さて、やはり70年代初期、写真家の篠山紀信氏が、雑誌『GORO』に、13歳の少女のヌード写真を掲げて社会問題に紛糾しそうになる直前期。

こちらも社会派の作家・野坂昭如氏が、歌手として「バージンブルース」という曲を発表して話題をさらった時期があった。「日の丸弁当ぶらさげて どこへいくのか ギンギラギン あなたもバージン あたしもバージン バージンブルース」と歌った野坂氏の、その歌詞の持つ衝撃性も強かったが、その曲もまた、歌謡映画として、内田栄一氏と藤田敏八監督(そしてヒロイン役も、『妹』に続いて秋吉久美子氏)によって映画化されている。

野坂昭如『バージンブルース』

その『バージンブルース』(1974年)劇中で、内田氏は主人公の中年男性に「俺はバージンを守る義務があるんだ」と言わせている。ここまでくれば、彼らが表現に用いた「妹」がなんであって、その存在を取り囲む大人たちがなんであるかは、もはや明確だろう。

イデオロギー的にテンプレートで読み解くのであれば、中年男性と男性主権社会は、父権社会の象徴であり、それは「天皇陛下という父の下で、集い形成される、天皇制社会」言い換えるなら、戦前日本社会の象徴である。そして、そこでの女性は、天皇制によって蹂躙された、卑弥呼以下邪馬台国を当てはめてもよいし、男尊女卑の象徴として、日本原住民族やマイノリティをメタ的に背負わされることもある。
では、この場合「まだ社会に染まり切っていない少女」「守られ、育てられるべき妹」とは、それは果たして、佐々木守氏や内田栄一氏や野坂昭如氏(「そこ」に、『少女アリス』に詩を寄稿した谷川俊太郎氏を混ぜてもいいかもしれない)が、あの猛暑の8月15日に、玉音放送と入れ違いに夢に見た「本当の戦後民主主義」への想いの象徴であったのだとは、言えないだろうか?

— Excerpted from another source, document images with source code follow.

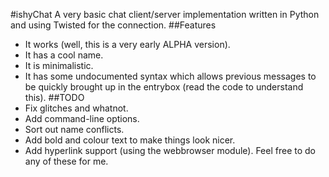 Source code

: #ishyChat
A very basic chat client/server implementation written in Python and using Twisted for the connection.
##Features
* It works (well, this is a very early ALPHA version).
* It has a cool name.
* It is minimalistic.
* It has some undocumented syntax which allows previous messages to be quickly brought up in the entrybox (read the code to understand this).
##TODO
* Fix glitches and whatnot.
* Add command-line options.
* Sort out name conflicts.
* Add bold and colour text to make things look nicer.
* Add hyperlink support (using the webbrowser module).
Feel free to do any of these for me.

一方「バージンブルース」を歌った野坂氏の、作家としての代表作を問われれば、いまやジブリアニメの影響で、誰もが知るところとなった『火垂るの墓』であろう。

高畑勲『火垂るの墓』

この作品も、戦争という国家と社会の残虐行為に、翻弄されて命を散らしていくことになる「幼い妹」を、なんとか救おうとして救えなかった、一人の少年の物語であった。その『火垂るの墓』の核の部分について、独文学者でもあり評論家でもある種村季弘氏は、1991年に『映画芸術』誌の『小川徹の妹さがし』なる文章でこう言及した。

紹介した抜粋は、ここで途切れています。